→ **TASK DETAILS**: For each line of the data below that holds "livres", copy the line.

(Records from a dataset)
* * * * * * * * *
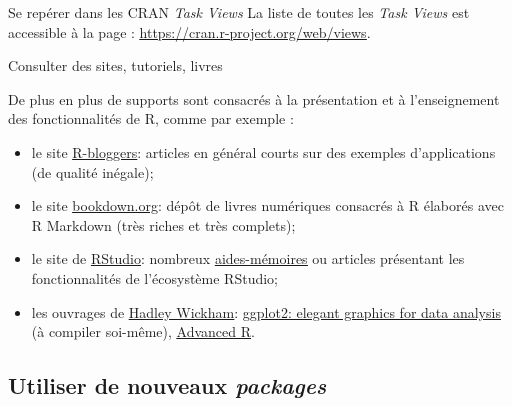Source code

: \documentclass[12pt,handout,ignorenonframetext,]{beamer}
\begin{document}
\begin{frame}{Se repérer dans les CRAN \protect\textit{Task Views}}
\pause \bigskip \normalsize
La liste de toutes les \emph{Task Views} est accessible à la page :
\href{https://cran.r-project.org/web/views}{\underline{https://cran.r-project.org/web/views}}.

\end{frame}

\begin{frame}{Consulter des sites, tutoriels, livres}

De plus en plus de supports sont consacrés à la présentation et à
l'enseignement des fonctionnalités de R, comme par exemple :

\begin{itemize}
\item
  \pause le site
  \href{https://www.r-bloggers.com}{\underline{R-bloggers}}: articles en
  général courts sur des exemples d'applications (de qualité inégale);
\item
  \pause le site \href{https://bookdown.org}{\underline{bookdown.org}}:
  dépôt de livres numériques consacrés à R élaborés avec R Markdown
  (très riches et très complets);
\item
  \pause le site de \href{https://www.rstudio.com}{\underline{RStudio}}:
  nombreux
  \href{https://www.rstudio.com/resources/cheatsheets/}{\underline{aides-mémoires}}
  ou articles présentant les fonctionnalités de l'écosystème RStudio;
\item
  \pause les ouvrages de
  \href{http://hadley.nz}{\underline{Hadley Wickham}}:
  \href{https://github.com/hadley/ggplot2-book}{\underline{ggplot2: elegant graphics for data analysis}}
  (à compiler soi-même),
  \href{http:/:adv-r.had.co.nz}{\underline{Advanced R}}.
\end{itemize}

\end{frame}

\subsection{\texorpdfstring{Utiliser de nouveaux
\protect\textit{packages}}{Utiliser de nouveaux }}\label{utiliser-de-nouveaux}
\end{document}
* * * * * * * * *
→ **YOUR SOLUTION**:
\begin{frame}{Consulter des sites, tutoriels, livres}
  dépôt de livres numériques consacrés à R élaborés avec R Markdown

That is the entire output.